→ **What needs to be done**
Write out each record in full and exactly as given. Skip any pictures.

(Collection entries)
§

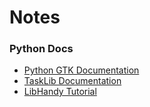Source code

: # Notes

### Python Docs
- [Python GTK Documentation](https://python-gtk-3-tutorial.readthedocs.io/)
- [TaskLib Documentation](https://tasklib.readthedocs.io/)
- [LibHandy Tutorial](https://tuxphones.com/tutorial-developing-responsive-linux-smartphone-apps-libhandy-gtk-part-1/)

§

→ **Output below**
Source code

: # Notes

### Python Docs
- [Python GTK Documentation](https://python-gtk-3-tutorial.readthedocs.io/)
- [TaskLib Documentation](https://tasklib.readthedocs.io/)
- [LibHandy Tutorial](https://tuxphones.com/tutorial-developing-responsive-linux-smartphone-apps-libhandy-gtk-part-1/)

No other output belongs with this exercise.